65% concept being misused to support argument schools are overfunding

We’ve said this multiple times and find this shows that our governor and the Kansas Chamber of Commerce do not support our schools but instead throw out this worn out, refuted talking point to argue for cuts to schools and support for public funding of non-public schools.

“So where did O’Neal and Brownback come up with the 55 percent? Instead of comparing classroom spending with a district’s operating budget, as the ’65 Percent Solution’ dictated and as state lawmakers said when they debated and passed the statute, they compare it with total spending, including pensions and capital expenditures (which by law can’t be spent ‘in the classroom’). In other words, they moved the goalpost.

“But the larger question is whether the goal should even matter.

“There is no research showing a relationship between the 65 percent threshold and improved student outcomes. It’s a made-up, unscientific target.

“That’s likely why the 65 percent movement quickly disappeared from the political scene. In fact, the website of the group pushing the reform has been inactive since 2009.

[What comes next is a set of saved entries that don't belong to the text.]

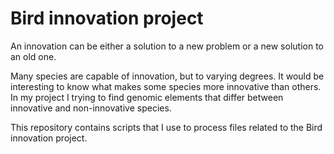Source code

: # Bird innovation project

An innovation can be either a solution to a new problem or a new solution to an old one.

Many species are capable of innovation, but to varying degrees. It would be interesting to know what makes some species more innovative than others. In my project I
trying to find genomic elements that differ between innovative and non-innovative species. 

This repository contains scripts that I use to process files related to the Bird innovation project.
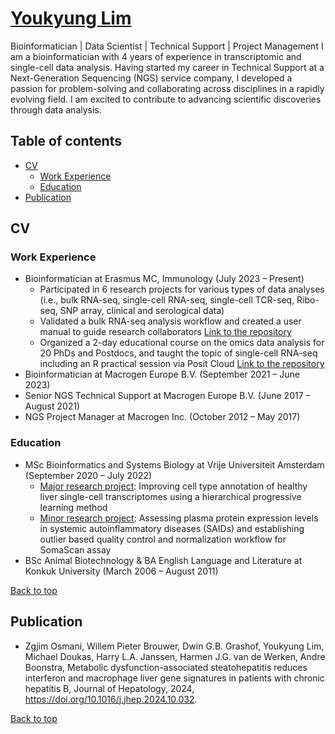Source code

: # [Youkyung Lim](https://www.linkedin.com/in/youkyung-lim-02691211b/)
Bioinformatician | Data Scientist | Technical Support | Project Management
I am a bioinformatician with 4 years of experience in transcriptomic and single-cell data analysis. Having started my career in Technical Support at a Next-Generation Sequencing (NGS) service company, I developed a passion for problem-solving and collaborating across disciplines in a rapidly evolving field. I am excited to contribute to advancing scientific discoveries through data analysis.

## Table of contents
- [CV](https://github.com/ylm290/YoukyungLim?tab=readme-ov-file#cv)
  - [Work Experience](https://github.com/ylm290/YoukyungLim?tab=readme-ov-file#work-experience)
  - [Education](https://github.com/ylm290/YoukyungLim?tab=readme-ov-file#education)
- [Publication](https://github.com/ylm290/YoukyungLim?tab=readme-ov-file#publication)

## CV
### Work Experience
- Bioinformatician at Erasmus MC, Immunology (July 2023 – Present)
  - Participated in 6 research projects for various types of data analyses (i.e., bulk RNA-seq, single-cell RNA-seq, single-cell TCR-seq, Ribo-seq, SNP array, clinical and serological data)
  - Validated a bulk RNA-seq analysis workflow and created a user manual to guide research collaborators [Link to the repository](https://github.com/ylm290/bulkRNAseq)
  - Organized a 2-day educational course on the omics data analysis for 20 PhDs and Postdocs, and taught the topic of single-cell RNA-seq including an R practical session via Posit Cloud [Link to the repository](https://github.com/ylm290/scRNAseq)
- Bioinformatician at Macrogen Europe B.V. (September 2021 – June 2023)
- Senior NGS Technical Support at Macrogen Europe B.V. (June 2017 – August 2021)
- NGS Project Manager at Macrogen Inc. (October 2012 – May 2017)

### Education
- MSc Bioinformatics and Systems Biology at Vrije Universiteit Amsterdam (September 2020 – July 2022)
  - [Major research project](https://github.com/ylm290/scHPL_liver): Improving cell type annotation of healthy liver single-cell transcriptomes using a hierarchical progressive learning method
  - [Minor research project](https://github.com/ylm290/proteome_qc): Assessing plasma protein expression levels in systemic autoinflammatory diseases (SAIDs) and establishing outlier based quality control and normalization workflow for SomaScan assay
- BSc Animal Biotechnology & BA English Language and Literature at Konkuk University (March 2006 – August 2011)

[Back to top](https://github.com/ylm290/YoukyungLim/blob/main/README.md#youkyung-lim)

## Publication
- Zgjim Osmani, Willem Pieter Brouwer, Dwin G.B. Grashof, Youkyung Lim, Michael Doukas, Harry L.A. Janssen, Harmen J.G. van de Werken, Andre Boonstra,
Metabolic dysfunction-associated steatohepatitis reduces interferon and macrophage liver gene signatures in patients with chronic hepatitis B, 
Journal of Hepatology, 2024, https://doi.org/10.1016/j.jhep.2024.10.032.

[Back to top](https://github.com/ylm290/YoukyungLim/blob/main/README.md#youkyung-lim)
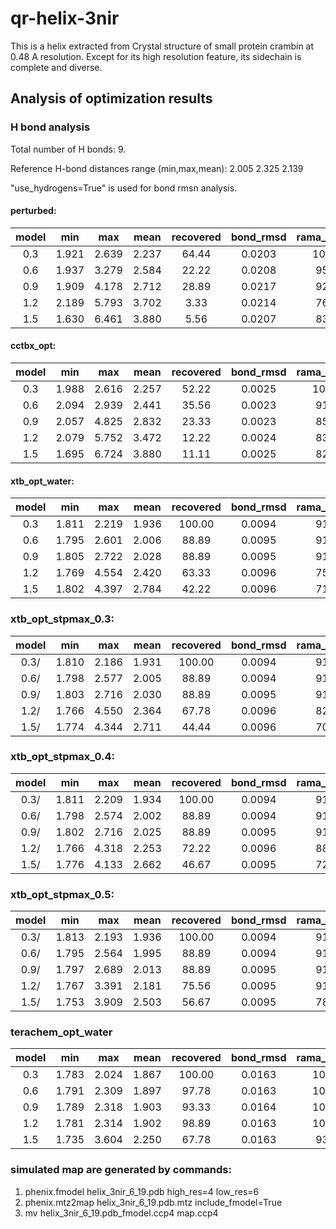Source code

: # qr-helix-3nir
This is a helix extracted from Crystal structure of small protein crambin at 0.48 A resolution. Except for its high resolution feature, its sidechain is complete and diverse.

## Analysis of optimization results

### H bond analysis
   Total number of H bonds: 9.

   Reference H-bond distances range (min,max,mean):    2.005    2.325    2.139
   
   "use_hydrogens=True" is used for bond rmsn analysis.
#### perturbed:
model   | min   |  max   |  mean  |recovered |bond_rmsd| rama_favored |clashscore
:--:|:--:|:--:|:--:|:--:|:--:|:--:|:--:
0.3     |1.921  |2.639   |2.237    |64.44    |0.0203    |100.00 |4.42
0.6     |1.937  |3.279   |2.584    |22.22    |0.0208    |95.00  |7.96
0.9     |1.909  |4.178   |2.712    |28.89    |0.0217    |92.50  |3.54
1.2     |2.189  |5.793   |3.702    |3.33     |0.0214    |76.67  |4.87
1.5     |1.630  |6.461   |3.880    |5.56     |0.0207    |83.33  |4.87
#### cctbx_opt:
model   | min   |  max   |  mean  |recovered |bond_rmsd| rama_favored |clashscore
:--:|:--:|:--:|:--:|:--:|:--:|:--:|:--:
0.3    |1.988   |2.616   |2.257    |52.22     |0.0025    |100.00 |0.00
0.6    |2.094   |2.939   |2.441    |35.56     |0.0023    | 91.67 |1.77
0.9    |2.057   |4.825   |2.832    |23.33     |0.0023    | 85.83 |1.77
1.2    |2.079   |5.752   |3.472    |12.22     |0.0024    | 83.33 |2.65
1.5    |1.695   |6.724   |3.880    |11.11     |0.0025    | 82.50 |3.54

#### xtb_opt_water:
model   | min   |  max   |  mean  |recovered |bond_rmsd| rama_favored |clashscore
:--:|:--:|:--:|:--:|:--:|:--:|:--:|:--:
0.3    |1.811   |2.219   |1.936   |100.00     |0.0094     |91.67 |4.42
0.6    |1.795   |2.601   |2.006   | 88.89     |0.0095     |91.67 |8.41
0.9    |1.805   |2.722   |2.028   | 88.89     |0.0095     |91.67 |6.64
1.2    |1.769   |4.554   |2.420   | 63.33     |0.0096     |75.83 |7.08
1.5    |1.802   |4.397   |2.784   | 42.22     |0.0096     |71.67 |2.65
### xtb_opt_stpmax_0.3:
model   | min   |  max   |  mean  |recovered |bond_rmsd| rama_favored |clashscore
:--:|:--:|:--:|:--:|:--:|:--:|:--:|:--:
0.3/   |1.810   |2.186   |1.931   |100.00     |0.0094     |91.67  |4.42
0.6/   |1.798   |2.577   |2.005   | 88.89     |0.0094     |91.67  |4.87
0.9/   |1.803   |2.716   |2.030   | 88.89     |0.0095     |91.67  |6.19
1.2/   |1.766   |4.550   |2.364   | 67.78     |0.0096     |82.50  |6.64
1.5/   |1.774   |4.344   |2.711   | 44.44     |0.0096     |70.00  |0.88
### xtb_opt_stpmax_0.4:
model   | min   |  max   |  mean  |recovered |bond_rmsd| rama_favored |clashscore
:--:|:--:|:--:|:--:|:--:|:--:|:--:|:--:
0.3/   |1.811   |2.209   |1.934   |100.00     |0.0094     |91.67    |4.42
0.6/   |1.798   |2.574   |2.002   | 88.89     |0.0094     |91.67    |5.31
0.9/   |1.802   |2.716   |2.025   | 88.89     |0.0095     |91.67    |7.52
1.2/   |1.766   |4.318   |2.253   | 72.22     |0.0096     |88.33    |7.08
1.5/   |1.776   |4.133   |2.662   | 46.67     |0.0095     |72.50    |1.33
### xtb_opt_stpmax_0.5:
model   | min   |  max   |  mean  |recovered |bond_rmsd| rama_favored |clashscore
:--:|:--:|:--:|:--:|:--:|:--:|:--:|:--:
0.3/   |1.813   |2.193   |1.936   |100.00     |0.0094     |91.67    |4.42
0.6/   |1.795   |2.564   |1.995   | 88.89     |0.0094     |91.67    |8.85
0.9/   |1.797   |2.689   |2.013   | 88.89     |0.0095     |91.67    |8.41
1.2/   |1.767   |3.391   |2.181   | 75.56     |0.0095     |91.67    |7.52
1.5/   |1.753   |3.909   |2.503   | 56.67     |0.0095     |78.33    |1.77
### terachem_opt_water
model   | min   |  max   |  mean  |recovered |bond_rmsd| rama_favored |clashscore
:--:|:--:|:--:|:--:|:--:|:--:|:--:|:--:
0.3    |1.783    |2.024    |1.867    |100.00   |0.0163    |100.00 |0.00
0.6    |1.791    |2.309    |1.897    |97.78    |0.0163    |100.00 |10.18
0.9    |1.789    |2.318    |1.903    |93.33    |0.0164    |100.00 |13.27
1.2    |1.781    |2.314    |1.902    |98.89    |0.0163    |100.00 |13.27
1.5    |1.735    |3.604    |2.250    |67.78    |0.0163    |93.33  |2.21

### simulated map are generated by commands:
1. phenix.fmodel helix_3nir_6_19.pdb high_res=4 low_res=6
2. phenix.mtz2map helix_3nir_6_19.pdb.mtz include_fmodel=True
3. mv helix_3nir_6_19.pdb_fmodel.ccp4 map.ccp4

“Even a school efficiency task force that Brownback created questioned the relevance of the goal.

“’The 65 percent is really an arbitrary number, and there’s no science behind the fact that it either does or does not provide an optimal education for kids,’ Ken Willard, the chairman of the task force and a Kansas State Board of Education member, told state lawmakers in 2013.

“So why do O’Neal and Brownback still cite the discredited goal while also moving the goalpost? Because it supports their political narrative that schools are inefficient and don’t need more funding.”